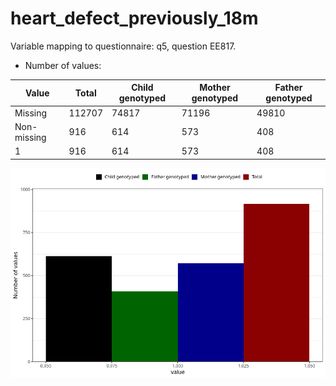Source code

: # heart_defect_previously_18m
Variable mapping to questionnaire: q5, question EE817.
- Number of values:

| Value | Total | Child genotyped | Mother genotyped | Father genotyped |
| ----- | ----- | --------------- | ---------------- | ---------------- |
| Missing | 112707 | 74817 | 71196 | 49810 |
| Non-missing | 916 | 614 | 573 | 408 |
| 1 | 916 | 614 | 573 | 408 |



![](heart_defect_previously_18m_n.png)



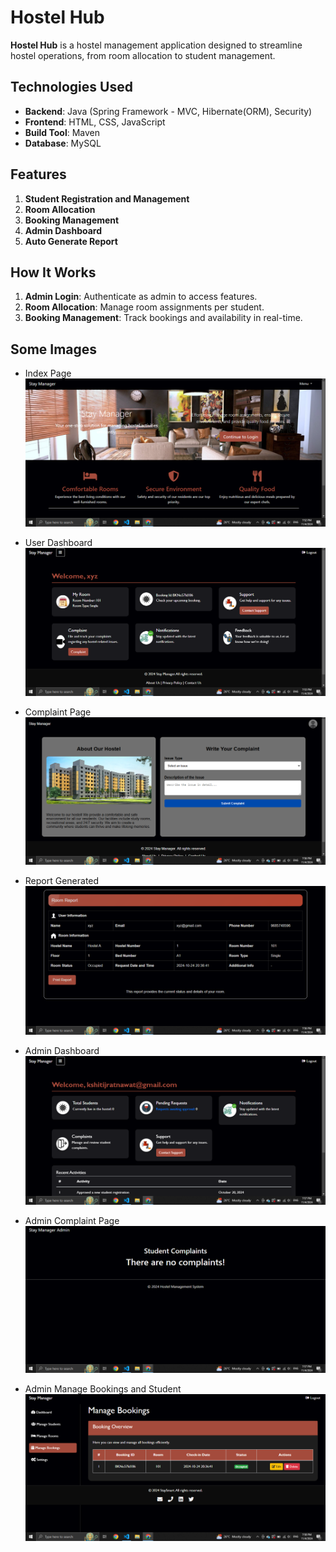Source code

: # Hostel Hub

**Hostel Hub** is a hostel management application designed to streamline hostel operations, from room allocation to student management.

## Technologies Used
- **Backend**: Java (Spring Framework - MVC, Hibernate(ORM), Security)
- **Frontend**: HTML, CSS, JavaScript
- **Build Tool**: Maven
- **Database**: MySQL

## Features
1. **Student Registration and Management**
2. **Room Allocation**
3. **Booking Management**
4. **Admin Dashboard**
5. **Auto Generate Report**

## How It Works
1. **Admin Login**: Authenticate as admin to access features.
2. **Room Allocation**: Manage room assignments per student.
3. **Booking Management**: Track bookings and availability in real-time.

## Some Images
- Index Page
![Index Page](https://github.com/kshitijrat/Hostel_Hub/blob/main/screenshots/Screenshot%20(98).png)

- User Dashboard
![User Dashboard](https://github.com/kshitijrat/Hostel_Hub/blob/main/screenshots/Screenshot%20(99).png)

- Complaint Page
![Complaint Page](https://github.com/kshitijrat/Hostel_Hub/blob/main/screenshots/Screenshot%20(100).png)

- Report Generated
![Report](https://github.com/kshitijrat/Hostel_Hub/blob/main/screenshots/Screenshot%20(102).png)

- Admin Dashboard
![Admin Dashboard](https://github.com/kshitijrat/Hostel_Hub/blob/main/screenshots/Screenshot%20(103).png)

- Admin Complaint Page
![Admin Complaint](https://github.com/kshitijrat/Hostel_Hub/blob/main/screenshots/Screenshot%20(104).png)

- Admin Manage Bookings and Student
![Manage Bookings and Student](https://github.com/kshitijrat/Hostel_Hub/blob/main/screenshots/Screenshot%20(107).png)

──────

**Exercise instructions:** Could you restate the material word for word, skipping any pictures it holds?

**Answer for the task:**
Source code

: # heart_defect_previously_18m
Variable mapping to questionnaire: q5, question EE817.
- Number of values:

| Value | Total | Child genotyped | Mother genotyped | Father genotyped |
| ----- | ----- | --------------- | ---------------- | ---------------- |
| Missing | 112707 | 74817 | 71196 | 49810 |
| Non-missing | 916 | 614 | 573 | 408 |
| 1 | 916 | 614 | 573 | 408 |



![](heart_defect_previously_18m_n.png)



Source code

: # Hostel Hub

**Hostel Hub** is a hostel management application designed to streamline hostel operations, from room allocation to student management.

## Technologies Used
- **Backend**: Java (Spring Framework - MVC, Hibernate(ORM), Security)
- **Frontend**: HTML, CSS, JavaScript
- **Build Tool**: Maven
- **Database**: MySQL

## Features
1. **Student Registration and Management**
2. **Room Allocation**
3. **Booking Management**
4. **Admin Dashboard**
5. **Auto Generate Report**

## How It Works
1. **Admin Login**: Authenticate as admin to access features.
2. **Room Allocation**: Manage room assignments per student.
3. **Booking Management**: Track bookings and availability in real-time.

## Some Images
- Index Page
![Index Page](https://github.com/kshitijrat/Hostel_Hub/blob/main/screenshots/Screenshot%20(98).png)

- User Dashboard
![User Dashboard](https://github.com/kshitijrat/Hostel_Hub/blob/main/screenshots/Screenshot%20(99).png)

- Complaint Page
![Complaint Page](https://github.com/kshitijrat/Hostel_Hub/blob/main/screenshots/Screenshot%20(100).png)

- Report Generated
![Report](https://github.com/kshitijrat/Hostel_Hub/blob/main/screenshots/Screenshot%20(102).png)

- Admin Dashboard
![Admin Dashboard](https://github.com/kshitijrat/Hostel_Hub/blob/main/screenshots/Screenshot%20(103).png)

- Admin Complaint Page
![Admin Complaint](https://github.com/kshitijrat/Hostel_Hub/blob/main/screenshots/Screenshot%20(104).png)

- Admin Manage Bookings and Student
![Manage Bookings and Student](https://github.com/kshitijrat/Hostel_Hub/blob/main/screenshots/Screenshot%20(107).png)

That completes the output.